> [Description of the task]
Exactly retype the opening line of the entries and every line after it, ending with the line that contains "the theoretical distribution". Skip all pictures.

(Data items)
○ ○ ○ ○ ○ ○ ○
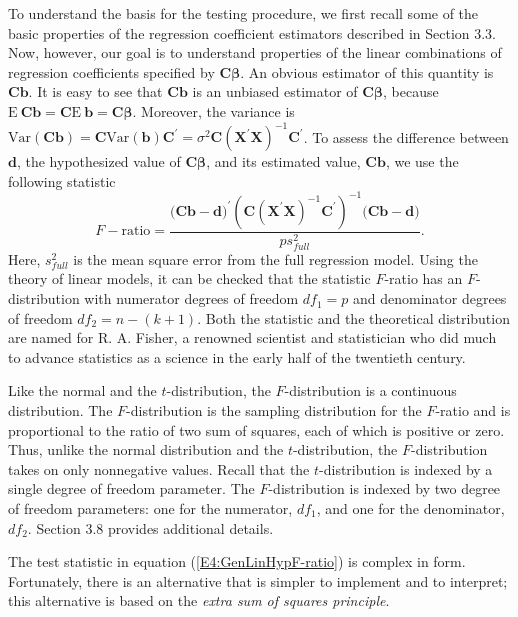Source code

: To understand the basis for the testing procedure, we first recall
some of the basic properties of the regression coefficient
estimators described in Section 3.3. Now, however, our goal is to
understand properties of the linear combinations of regression
coefficients specified by $\mathbf{C\boldsymbol \beta } $. An
obvious estimator of this quantity is $\mathbf{Cb}$. It is easy to
see that $\mathbf{Cb}$ is an unbiased estimator of
$\mathbf{C\boldsymbol \beta }$, because $
\mathrm{E~}\mathbf{Cb=C}\mathrm{E~}\mathbf{b=C\boldsymbol \beta }$.
Moreover, the
variance is $\mathrm{Var}\left( \mathbf{Cb}\right) \mathbf{=C}\mathrm{Var}%
\left( \mathbf{b}\right) \mathbf{C}^{\prime}=\sigma
^2\mathbf{C}\left( \mathbf{X^{\prime}X}\right)
^{-1}\mathbf{C}^{\prime}$. To assess the difference between
$\mathbf{d}$, the hypothesized value of $\mathbf{C \boldsymbol \beta
}$, and its estimated value, $\mathbf{Cb}$, we use the following
statistic
\begin{equation}\label{E4:GenLinHypF-ratio}
F-\textrm{ratio}=\frac{(\mathbf{Cb-d)}^{\prime}\left(
\mathbf{C}\left( \mathbf{X^{\prime}X} \right)
^{-1}\mathbf{C}^{\prime}\right) ^{-1}(\mathbf{Cb-d)}}{ps_{full}^2}.
\end{equation}
Here, $s_{full}^2$ is the mean square error from the full regression
model. Using the theory of linear models, it can be checked that the
statistic $F$-ratio has an $F$-distribution with numerator degrees
of freedom $df_1=p$ and denominator degrees of freedom
$df_2=n-(k+1)$. Both the statistic and the theoretical distribution
are named for R. A. Fisher, a renowned scientist and statistician
who did much to advance statistics as a science in the early half of
the twentieth century.

Like the normal and the $t$-distribution, the $F$-distribution is a
continuous distribution. The $F$-distribution is the sampling
distribution for the $F$-ratio and is proportional to the ratio of
two sum of squares, each of which is positive or zero. Thus, unlike
the normal distribution and the $t$-distribution, the
$F$-distribution takes on only nonnegative values. Recall that the
$t$-distribution is indexed by a single degree of freedom parameter.
The $F$-distribution is indexed by two degree of freedom
parameters: one for the numerator, $df_1$, and one for the denominator, $%
df_2$. Section 3.8 provides additional details.

The test statistic in equation (\ref{E4:GenLinHypF-ratio}) is
complex in form. Fortunately, there is an alternative that is
simpler to implement and to interpret; this alternative is based on
the \emph{extra sum of squares principle}.

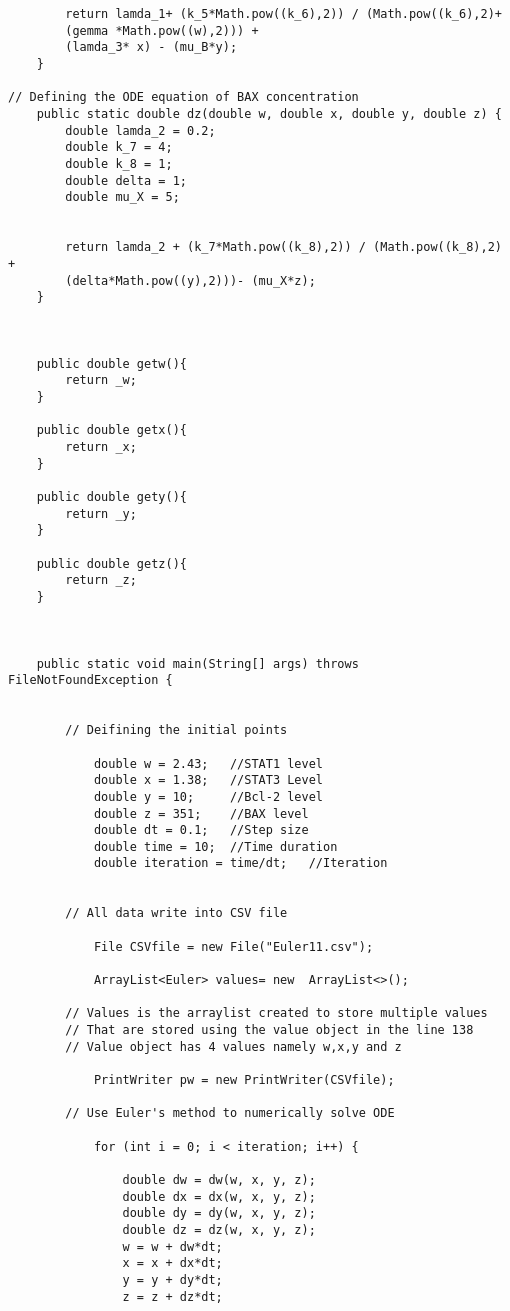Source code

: \begin{framed}
\begin{verbatim}
        return lamda_1+ (k_5*Math.pow((k_6),2)) / (Math.pow((k_6),2)+ 
        (gemma *Math.pow((w),2))) + 
        (lamda_3* x) - (mu_B*y);
    }

// Defining the ODE equation of BAX concentration     
    public static double dz(double w, double x, double y, double z) {
        double lamda_2 = 0.2;
        double k_7 = 4;
        double k_8 = 1;
        double delta = 1;
        double mu_X = 5;
        

        return lamda_2 + (k_7*Math.pow((k_8),2)) / (Math.pow((k_8),2) + 
        (delta*Math.pow((y),2)))- (mu_X*z);
    }



    public double getw(){
        return _w;
    }

    public double getx(){
        return _x;
    }
    
    public double gety(){
        return _y;
    }
    
    public double getz(){
        return _z;
    }
    


    public static void main(String[] args) throws FileNotFoundException {


        // Deifining the initial points 

            double w = 2.43;   //STAT1 level
            double x = 1.38;   //STAT3 Level
            double y = 10;     //Bcl-2 level
            double z = 351;    //BAX level
            double dt = 0.1;   //Step size
            double time = 10;  //Time duration
            double iteration = time/dt;   //Iteration


        // All data write into CSV file    
    
            File CSVfile = new File("Euler11.csv");
    
            ArrayList<Euler> values= new  ArrayList<>();

        // Values is the arraylist created to store multiple values 
        // That are stored using the value object in the line 138
        // Value object has 4 values namely w,x,y and z

            PrintWriter pw = new PrintWriter(CSVfile);

        // Use Euler's method to numerically solve ODE

            for (int i = 0; i < iteration; i++) {
    
                double dw = dw(w, x, y, z);
                double dx = dx(w, x, y, z);
                double dy = dy(w, x, y, z); 
                double dz = dz(w, x, y, z);
                w = w + dw*dt;
                x = x + dx*dt;
                y = y + dy*dt;
                z = z + dz*dt;
            

\end{verbatim}
\end{framed}
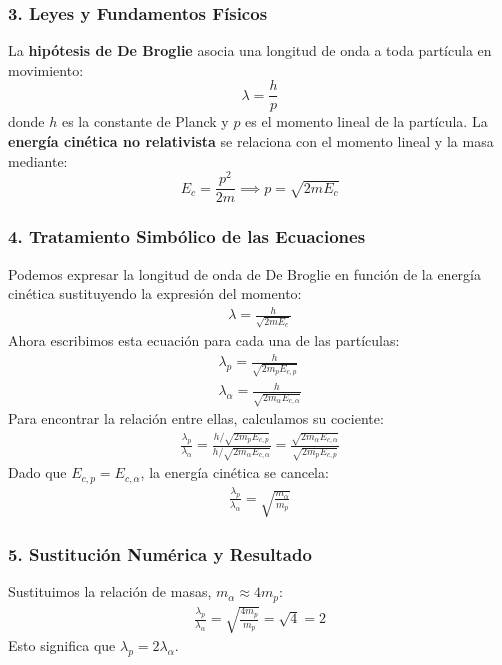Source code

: \subsubsection*{3. Leyes y Fundamentos Físicos}
La \textbf{hipótesis de De Broglie} asocia una longitud de onda a toda partícula en movimiento:
$$ \lambda = \frac{h}{p} $$
donde $h$ es la constante de Planck y $p$ es el momento lineal de la partícula.
La \textbf{energía cinética no relativista} se relaciona con el momento lineal y la masa mediante:
$$ E_c = \frac{p^2}{2m} \implies p = \sqrt{2mE_c} $$

\subsubsection*{4. Tratamiento Simbólico de las Ecuaciones}
Podemos expresar la longitud de onda de De Broglie en función de la energía cinética sustituyendo la expresión del momento:
\begin{gather}
    \lambda = \frac{h}{\sqrt{2mE_c}}
\end{gather}
Ahora escribimos esta ecuación para cada una de las partículas:
\begin{gather}
    \lambda_p = \frac{h}{\sqrt{2m_p E_{c,p}}} \\
    \lambda_{\alpha} = \frac{h}{\sqrt{2m_{\alpha} E_{c,\alpha}}}
\end{gather}
Para encontrar la relación entre ellas, calculamos su cociente:
\begin{gather}
    \frac{\lambda_p}{\lambda_{\alpha}} = \frac{h/\sqrt{2m_p E_{c,p}}}{h/\sqrt{2m_{\alpha} E_{c,\alpha}}} = \frac{\sqrt{2m_{\alpha} E_{c,\alpha}}}{\sqrt{2m_p E_{c,p}}}
\end{gather}
Dado que $E_{c,p} = E_{c,\alpha}$, la energía cinética se cancela:
\begin{gather}
    \frac{\lambda_p}{\lambda_{\alpha}} = \sqrt{\frac{m_{\alpha}}{m_p}}
\end{gather}

\subsubsection*{5. Sustitución Numérica y Resultado}
Sustituimos la relación de masas, $m_{\alpha} \approx 4m_p$:
\begin{gather}
    \frac{\lambda_p}{\lambda_{\alpha}} = \sqrt{\frac{4m_p}{m_p}} = \sqrt{4} = 2
\end{gather}
Esto significa que $\lambda_p = 2\lambda_{\alpha}$.

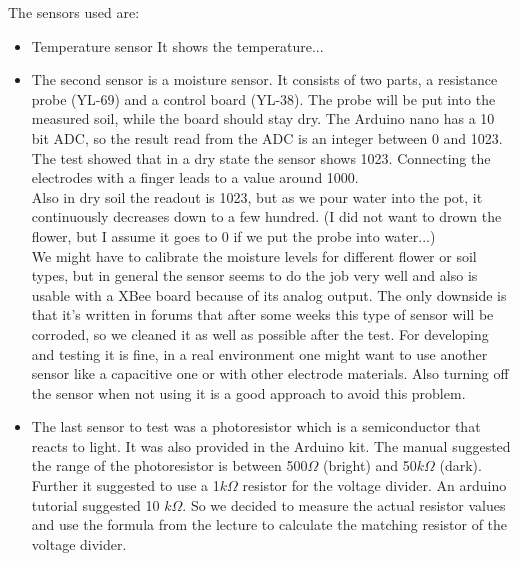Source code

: \documentclass[12pt,a4paper,titlepage,oneside]{article}
\begin{document}
The sensors used are:
\begin{itemize}

\item Temperature sensor
It shows the temperature...

\item The second sensor is a moisture sensor. It consists of two parts, a resistance probe (YL-69) and a control board (YL-38). The probe will be put into the measured soil, while the board should stay dry. The Arduino nano has a 10 bit ADC, so the result read from the ADC is an integer between 0 and 1023.\\


The test showed that in a dry state the sensor shows 1023. Connecting the electrodes with a finger leads to a value around 1000.\\
Also in dry soil the readout is 1023, but as we pour water into the pot, it continuously decreases down to a few hundred. (I did not want to drown the flower, but I assume it goes to 0 if we put the probe into water...)\\

We might have to calibrate the moisture levels for different flower or soil types, but in general the sensor seems to do the job very well and also is usable with a XBee board because of its analog output. The only downside is that it's written in forums that after some weeks this type of sensor will be corroded, so we cleaned it as well as possible after the test. For developing and testing it is fine, in a real environment one might want to use another sensor like a capacitive one or with other electrode materials. Also turning off the sensor when not using it is a good approach to avoid this problem.\\

\item
The last sensor to test was a photoresistor which is a semiconductor that reacts to light. It was also provided in the Arduino kit. The manual suggested the range of the photoresistor is between 500$\Omega$ (bright) and 50$k\Omega$ (dark). 
Further it suggested to use a 1$k\Omega$ resistor for the voltage divider. An arduino tutorial \citep{misc:photoresistor_tutorial} suggested 10 $k\Omega$. So we decided to measure the actual resistor values and use the formula from the lecture to calculate the matching resistor of the voltage divider. %


\end{itemize}
\end{document}

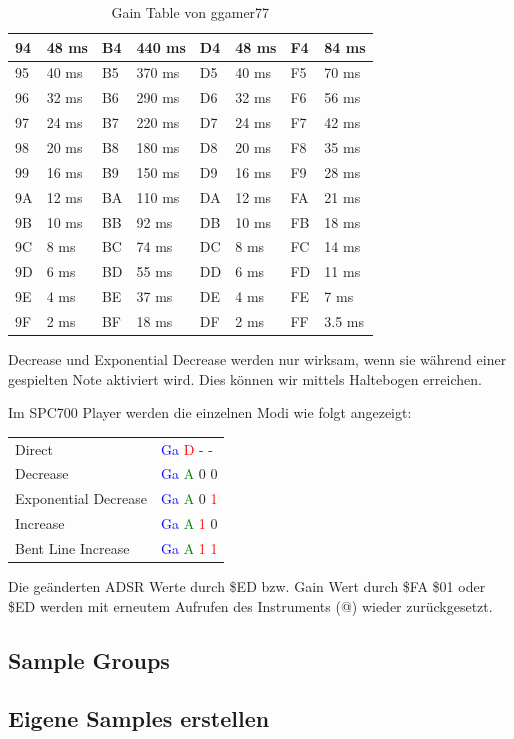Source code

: \begin{table}[htbp]
\begin{tabularx}{\textwidth}{|l|X|l|X|l|X|l|X|}
	\hline
	94 & 48 ms & B4 & 440 ms & D4 & 48 ms & F4 & 84 ms \\
	\hline
	95 & 40 ms & B5 & 370 ms & D5 & 40 ms & F5 & 70 ms \\
	\hline
	96 & 32 ms & B6 & 290 ms & D6 & 32 ms & F6 & 56 ms \\
	\hline
	97 & 24 ms & B7 & 220 ms & D7 & 24 ms & F7 & 42 ms \\
	\hline
	98 & 20 ms & B8 & 180 ms & D8 & 20 ms & F8 & 35 ms \\
	\hline
	99 & 16 ms & B9 & 150 ms & D9 & 16 ms & F9 & 28 ms \\
	\hline
	9A & 12 ms & BA & 110 ms & DA & 12 ms & FA & 21 ms \\
	\hline
	9B & 10 ms & BB & 92 ms & DB & 10 ms & FB & 18 ms \\
	\hline
	9C & 8 ms & BC & 74 ms & DC & 8 ms & FC & 14 ms \\
	\hline
	9D & 6 ms & BD & 55 ms & DD & 6 ms & FD & 11 ms \\
	\hline
	9E & 4 ms & BE & 37 ms & DE & 4 ms & FE & 7 ms \\
	\hline
	9F & 2 ms & BF & 18 ms & DF & 2 ms & FF & 3.5 ms \\
	\hline
\end{tabularx}
\caption{Gain Table von ggamer77}
\end{table}

\medskip

Decrease und Exponential Decrease werden nur wirksam, wenn sie während einer gespielten Note aktiviert wird. Dies können wir mittels Haltebogen erreichen.

\bigskip

Im SPC700 Player werden die einzelnen Modi wie folgt angezeigt: 

\bigskip

\begin{tabularx}{\textwidth}{l l}
Direct & 
\textcolor{blue}{Ga}
\textcolor{red}{D}
- -
\\
Decrease & 
\textcolor{blue}{Ga}
\textcolor{green}{A}
0 0
\\
Exponential Decrease & 
\textcolor{blue}{Ga}
\textcolor{green}{A}
0
\textcolor{red}{1}
\\
Increase &
\textcolor{blue}{Ga}
\textcolor{green}{A}
\textcolor{red}{1}
0
\\
Bent Line Increase &
\textcolor{blue}{Ga}
\textcolor{green}{A}
\textcolor{red}{1}
\textcolor{red}{1}
\end{tabularx}

\bigskip

Die geänderten ADSR Werte durch \$ED bzw. Gain Wert durch \$FA \$01 oder \$ED werden mit erneutem Aufrufen des Instruments (@) wieder zurückgesetzt.

\subsection{Sample Groups}
\subsection{Eigene Samples erstellen}
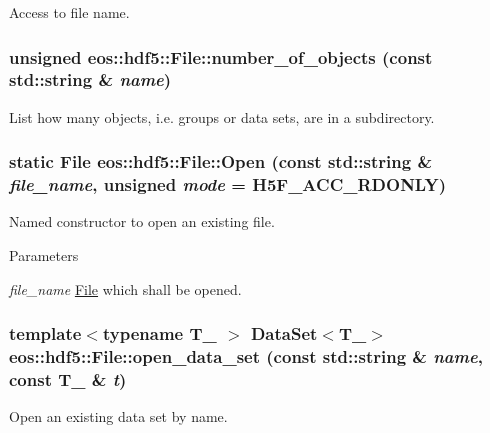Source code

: Access to file name. \hypertarget{classeos_1_1hdf5_1_1File_ab95523c1691b5c1bde956a13a04739fc}{
\subsubsection[{number\_\-of\_\-objects}]{\setlength{\rightskip}{0pt plus 5cm}unsigned eos::hdf5::File::number\_\-of\_\-objects (const std::string \& {\em name})}}
\label{classeos_1_1hdf5_1_1File_ab95523c1691b5c1bde956a13a04739fc}


List how many objects, i.e. groups or data sets, are in a subdirectory. \hypertarget{classeos_1_1hdf5_1_1File_a2db8559898bd4f68d16a56760952c195}{
\subsubsection[{Open}]{\setlength{\rightskip}{0pt plus 5cm}static {\bf File} eos::hdf5::File::Open (const std::string \& {\em file\_\-name}, \/  unsigned {\em mode} = {\ttfamily H5F\_\-ACC\_\-RDONLY})}}
\label{classeos_1_1hdf5_1_1File_a2db8559898bd4f68d16a56760952c195}
Named constructor to open an existing file.


\begin{DoxyParams}{Parameters}
\item[{\em file\_\-name}]\hyperlink{classeos_1_1hdf5_1_1File}{File} which shall be opened. \end{DoxyParams}
\hypertarget{classeos_1_1hdf5_1_1File_ae5e5e823024ff7629788895eec1f33f2}{
\subsubsection[{open\_\-data\_\-set}]{\setlength{\rightskip}{0pt plus 5cm}template$<$typename T\_\- $>$ {\bf DataSet}$<$T\_\-$>$ eos::hdf5::File::open\_\-data\_\-set (const std::string \& {\em name}, \/  const T\_\- \& {\em t})}}
\label{classeos_1_1hdf5_1_1File_ae5e5e823024ff7629788895eec1f33f2}
Open an existing data set by name.


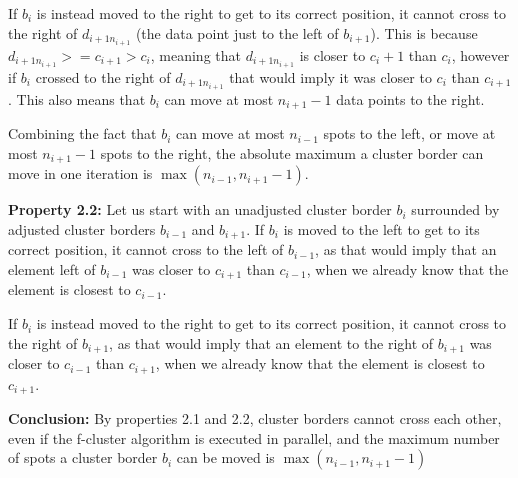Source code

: \documentclass[conference]{IEEEtran}
\begin{document}
If $b_i$ is instead moved to the right to get to its correct position, it cannot cross to the right of $d_{i+1n_{i+1}}$ (the data point just to the left of $b_{i+1}$).
This is because $d_{i+1n_{i+1}} >= c_{i+1} > c_i$, meaning that $d_{i+1n_{i+1}}$ is closer to $c_i+1$ than $c_i$,
however if $b_i$ crossed to the right of $d_{i+1n_{i+1}}$ that would imply it was closer to $c_i$ than $c_{i+1}$.
This also means that $b_i$ can move at most $n_{i+1}-1$ data points to the right.

Combining the fact that $b_i$ can move at most $n_{i-1}$ spots to the left, or move at most $n_{i+1}-1$ spots to the right, the absolute maximum a cluster border can move in one iteration is $\max(n_{i-1}, n_{i+1}-1)$.

\textbf{Property 2.2:}
Let us start with an unadjusted cluster border $b_i$ surrounded by adjusted cluster borders $b_{i-1}$ and $b_{i+1}$.
If $b_i$ is moved to the left to get to its correct position, it cannot cross to the left of $b_{i-1}$,
as that would imply that an element left of $b_{i-1}$ was closer to $c_{i+1}$ than $c_{i-1}$, when we already know that the element is closest to $c_{i-1}$.

If $b_i$ is instead moved to the right to get to its correct position, it cannot cross to the right of $b_{i+1}$,
as that would imply that an element to the right of $b_{i+1}$ was closer to $c_{i-1}$ than $c_{i+1}$, when we already know that the element is closest to $c_{i+1}$.

\textbf{Conclusion:}
By properties 2.1 and 2.2, cluster borders cannot cross each other, even if the f-cluster algorithm is executed in parallel, and the maximum number of spots a cluster border $b_i$ can be moved is $\max(n_{i-1}, n_{i+1}-1)$
\end{document}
○ ○ ○ ○ ○ ○ ○
> [Solution to the problem]
Source code

: To understand the basis for the testing procedure, we first recall
some of the basic properties of the regression coefficient
estimators described in Section 3.3. Now, however, our goal is to
understand properties of the linear combinations of regression
coefficients specified by $\mathbf{C\boldsymbol \beta } $. An
obvious estimator of this quantity is $\mathbf{Cb}$. It is easy to
see that $\mathbf{Cb}$ is an unbiased estimator of
$\mathbf{C\boldsymbol \beta }$, because $
\mathrm{E~}\mathbf{Cb=C}\mathrm{E~}\mathbf{b=C\boldsymbol \beta }$.
Moreover, the
variance is $\mathrm{Var}\left( \mathbf{Cb}\right) \mathbf{=C}\mathrm{Var}%
\left( \mathbf{b}\right) \mathbf{C}^{\prime}=\sigma
^2\mathbf{C}\left( \mathbf{X^{\prime}X}\right)
^{-1}\mathbf{C}^{\prime}$. To assess the difference between
$\mathbf{d}$, the hypothesized value of $\mathbf{C \boldsymbol \beta
}$, and its estimated value, $\mathbf{Cb}$, we use the following
statistic
\begin{equation}\label{E4:GenLinHypF-ratio}
F-\textrm{ratio}=\frac{(\mathbf{Cb-d)}^{\prime}\left(
\mathbf{C}\left( \mathbf{X^{\prime}X} \right)
^{-1}\mathbf{C}^{\prime}\right) ^{-1}(\mathbf{Cb-d)}}{ps_{full}^2}.
\end{equation}
Here, $s_{full}^2$ is the mean square error from the full regression
model. Using the theory of linear models, it can be checked that the
statistic $F$-ratio has an $F$-distribution with numerator degrees
of freedom $df_1=p$ and denominator degrees of freedom
$df_2=n-(k+1)$. Both the statistic and the theoretical distribution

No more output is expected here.